Bebiana Rocha
“O sector da defesa ainda tem uma expressão reduzida no Norte, mas pode crescer.” Foi este o desafio lançado por Álvaro Santos, presidente da Comissão de Coordenação e Desenvolvimento Regional do Norte, aos participantes no evento Impulse 2026, dinamizado pela Fibrenamics na passada semana, no Fórum Braga.
O responsável começou por elogiar o trabalho da Fibrenamics e a sua capacidade de ligar as empresas ao sistema científico. “Vivemos um momento relevante. As dinâmicas geopolíticas alteraram-se. O reforço europeu para a autonomia está a redefinir estratégias”, afirmou, apontando a defesa como uma área imperativa para a soberania tecnológica e para a resiliência industrial de Portugal e da Europa. “O Impulse interpreta tendências, aproxima atores e ajuda o tecido empresarial a perceber como se posicionar”, acrescentou.

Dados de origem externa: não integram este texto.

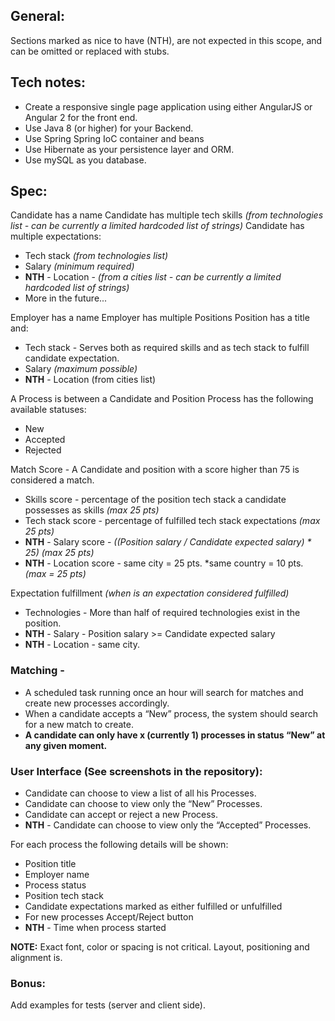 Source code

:## General:
Sections marked as nice to have (NTH), are not expected in this scope, and can be omitted or replaced with stubs.

## Tech notes:
* Create a responsive single page application using either AngularJS or Angular 2 for the front end.
* Use Java 8 (or higher) for your Backend.
* Use Spring Spring IoC container and beans
* Use Hibernate as your persistence layer and ORM.
* Use mySQL as you database.

## Spec:
Candidate has a name
Candidate has multiple tech skills *(from technologies list - can be currently a limited hardcoded list of strings)*
Candidate has multiple expectations:
* Tech stack *(from technologies list)*
* Salary *(minimum required)*
* **NTH** - Location - *(from a cities list - can be currently a limited hardcoded list of strings)*
* More in the future...

Employer has a name
Employer has multiple Positions
Position has a title and: 
* Tech stack - Serves both as required skills and as tech stack to fulfill candidate expectation.
* Salary *(maximum possible)*
* **NTH** - Location (from cities list)

A Process is between a Candidate and Position
Process has the following available statuses:
* New
* Accepted 
* Rejected

Match Score - A Candidate and position with a score higher than 75 is considered a match.
* Skills score - percentage of the position tech stack a candidate possesses as skills *(max 25 pts)*
* Tech stack score - percentage of fulfilled tech stack expectations *(max 25 pts)*
* **NTH** - Salary score -  *((Position salary / Candidate expected salary) * 25)  (max 25 pts)*
* **NTH** - Location score - same city = 25 pts. *same country = 10 pts.  *(max = 25 pts)*

Expectation fulfillment *(when is an expectation considered fulfilled)*
* Technologies - More than half of required technologies exist in the position.
* **NTH** - Salary - Position salary >= Candidate expected salary
* **NTH** - Location - same city.

### Matching - 
* A scheduled task running once an hour will search for matches and create new processes accordingly.
* When a candidate accepts a “New” process, the system should search for a new match to create.
* **A candidate can only have x (currently 1) processes in status “New” at any given moment.**

### User Interface (See screenshots in the repository):
* Candidate can choose to view a list of all his Processes.
* Candidate can choose to view only the “New” Processes.
* Candidate can accept or reject a new Process.
* **NTH** - Candidate can choose to view only the “Accepted” Processes.

For each process the following details will be shown:
* Position title
* Employer name
* Process status
* Position tech stack
* Candidate expectations marked as either fulfilled or unfulfilled
* For new processes Accept/Reject button
* **NTH** - Time when process started

**NOTE:** Exact font, color or spacing is not critical. Layout, positioning and alignment is.
### Bonus:
Add examples for tests (server and client side).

Álvaro Santos sublinhou ainda que as empresas do Norte são exportadoras e competitivas por natureza em diferentes áreas, destacando que as suas competências podem evoluir ao nível dos materiais funcionais, dos têxteis inteligentes, entre outras valências. “A diversificação industrial é uma oportunidade”, referiu, dando como exemplo o sector automóvel, que enfrenta inúmeras novas possibilidades de crescimento.
Reconheceu, contudo, que o caminho nem sempre é simples. “Exige escala, exige persistência”, afirmou, mas insistiu na existência de oportunidades de integração em cadeias de valor altamente qualificadas na Europa. Defendeu também que o emprego deve acompanhar este processo de qualificação.
“O Norte 2030 continua a apoiar as empresas. Mas os fundos, por si só, não chegam. São precisas redes, é preciso ambição”, rematou. Recordando uma vez mais que o reforço das capacidades europeias trará benefícios transversais tanto para a área da defesa como para a esfera civil, reforçou: “Quando falamos de inovação, falamos de dual use e de novas oportunidades”, concluindo assim em linha com o discurso de Raúl Fangueiro, presidente da Fibrenamics.
Também João Machado, diretor municipal de Desenvolvimento Económico, Turismo e Sustentabilidade da Câmara Municipal de Braga, participou nas rondas de abertura, apelando a uma maior articulação entre os diferentes atores. “Temos de comunicar mais e, depois, fazer, evitando repetir trabalho. Temos de alavancar produtos finais. Não é a competir que ganhamos escala, mas sim a trabalhar em conjunto. Braga tem uma infraestrutura que pode ser aproveitada”, destacou.